2. L’impact relatif du vote Third Party
Le vote Third Party a principalement profité au candidat libertarien Gary Johnson (un ex-républicain), mais aussi à l’écologiste Jill Stein (qui dépasse le score de 1%, un bon score pour un candidat arrivant quatrième à une élection présidentielle américaine).
A la vue de ces résultats, comme pour Ralph Nader en 2000, des voix se sont élevées pour accuser Jill Stein d’avoir privé Hillary Clinton de précieux suffrages qui auraient pu lui permettre de gagner. C’est la théorie du « vote utile », ou plutôt de sa non-application : en provoquant une dispersion des voix progressistes (notamment chez les jeunes, cf. le paragraphe 6 de cet article), Jill Stein a fait le jeu de Donald Trump (dont les idées environnementales sont radicalement opposées aux siennes) et fait perdre Clinton (dont les positions étaient plus proches).
En pratique, qu’en est-il ? En supposant que, si Jill Stein ne s’était pas présentée, toutes les voix obtenues par l’écologiste se seraient intégralement portées sur Clinton (ce qui est une hypothèse hardie), la démocrate n’aurait récupéré que deux États (Wisconsin et Michigan), trop peu que pour sauver la situation (il lui aurait encore manqué huit grands électeurs pour atteindre les 270 requis). Bref, Stein a affaibli Clinton, mais elle ne suffit pas à expliquer sa déconvenue. D’autant plus que, à l’inverse, la démocrate était favorisée par le bon score du libertarien Gary Johnson, lequel a certes mordu sur l’électorat des deux candidats, mais probablement davantage sur celui de Trump que sur celui de Clinton (notamment dans le Nevada, que Clinton a remporté).
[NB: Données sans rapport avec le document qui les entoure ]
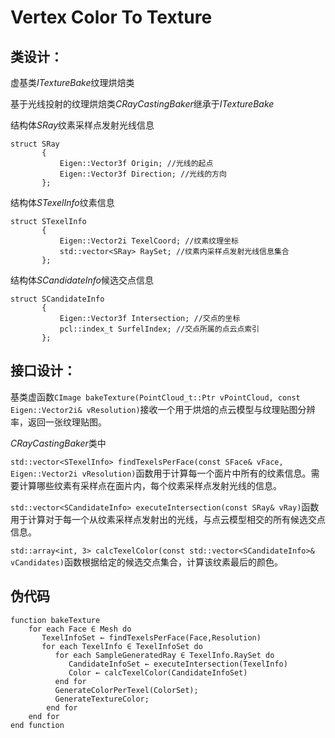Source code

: # Vertex Color To Texture
## 类设计：
虚基类*ITextureBake*纹理烘焙类

基于光线投射的纹理烘焙类*CRayCastingBaker*继承于*ITextureBake*
 
 结构体*SRay*纹素采样点发射光线信息
 ```
 struct SRay
		{
			Eigen::Vector3f Origin; //光线的起点
			Eigen::Vector3f Direction; //光线的方向
		};
```

 结构体*STexelInfo*纹素信息
 ```
 struct STexelInfo
		{
			Eigen::Vector2i TexelCoord; //纹素纹理坐标
			std::vector<SRay> RaySet; //纹素内采样点发射光线信息集合
		};
```

结构体*SCandidateInfo*候选交点信息
 ```
 struct SCandidateInfo
		{
			Eigen::Vector3f Intersection; //交点的坐标
			pcl::index_t SurfelIndex; //交点所属的点云点索引
		};
```
## 接口设计：
基类虚函数`CImage bakeTexture(PointCloud_t::Ptr vPointCloud, const Eigen::Vector2i& vResolution)`接收一个用于烘焙的点云模型与纹理贴图分辨率，返回一张纹理贴图。

*CRayCastingBaker*类中

`std::vector<STexelInfo> findTexelsPerFace(const SFace& vFace, Eigen::Vector2i vResolution)`函数用于计算每一个面片中所有的纹素信息。需要计算哪些纹素有采样点在面片内，每个纹素采样点发射光线的信息。

`std::vector<SCandidateInfo> executeIntersection(const SRay& vRay)`函数用于计算对于每一个从纹素采样点发射出的光线，与点云模型相交的所有候选交点信息。

`std::array<int, 3> calcTexelColor(const std::vector<SCandidateInfo>& vCandidates)`函数根据给定的候选交点集合，计算该纹素最后的颜色。


## 伪代码
```
function bakeTexture
    for each Face ∈ Mesh do
       TexelInfoSet ← findTexelsPerFace(Face,Resolution)
       for each TexelInfo ∈ TexelInfoSet do
	      for each SampleGeneratedRay ∈ TexelInfo.RaySet do
             CandidateInfoSet ← executeIntersection(TexelInfo)
             Color ← calcTexelColor(CandidateInfoSet)
          end for
		  GenerateColorPerTexel(ColorSet);
		  GenerateTextureColor;
        end for 
    end for
end function
```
En résumé, l’impact des candidats third party dans leur ensemble est difficile à affirmer. Ce qui est certain, c’est que Jill Stein seule n’explique pas la défaite de Clinton (mais elle y contribue), et que le vote Gary Johnson est trop complexe, trop multiple, que pour vraiment déterminer s’il a plus favorisé l’un ou l’autre des deux principaux candidats.
3. La baisse de soutien des classes populaires envers les démocrates
L’un des changements les plus marqués relevés par les sondages à la sortie des urnes concerne le vote des classes populaires (revenus inférieurs à $50 000/an). Ainsi non seulement celui-ci semble-t-il s’être moins mobilisé qu’il y a quatre ans (36% des votants contre 41% en 2012), mais surtout a-t-il nettement moins voté démocrate que par le passé, comme le montre le graphe ci-dessous. Si, au niveau national, cette perte profite surtout aux candidats Third Party, son impact est en fait variable selon les États, les républicains en tirant un profit énorme dans les territoires les plus disputés de la Rust Belt (Michigan, Pennsylvanie, Wisconsin), que Trump a réussi à arracher grâce au basculement d’une partie des classes populaires.
Vote des classes populaires (%) |
Floride | Ohio | Michigan | Pennsylvanie | Wisconsin | |||||
2012 | 2016 | 2012 | 2016 | 2012 | 2016 | 2012 | 2016 | 2012 | 2016 | |
Démocrates | 59 | 54 | 59 | 52 | 62 | 53 | 67 | 54 | 62 | 49 |
Républicains | 40 | 42 | 39 | 42 | 36 | 42 | 31 | 42 | 37 | 45 |
Autres | 1 | 4 | 2 | 6 | 2 | 5 | 2 | 4 | 1 | 6 |
4. Une désaffection marquée des moins diplômés vis-à-vis des démocrates
Sans véritable surprise, les tendances basées sur les diplômes scolaires sont proches de celles concernant le revenu annuel, à savoir un désamour marqué à l’encontre des démocrates de la part des peu diplômés (c.-à-d. ayant au mieux obtenu un diplôme secondaire), leurs suffrages en faveur du parti de Clinton chutant de 51% à 44% en quatre ans.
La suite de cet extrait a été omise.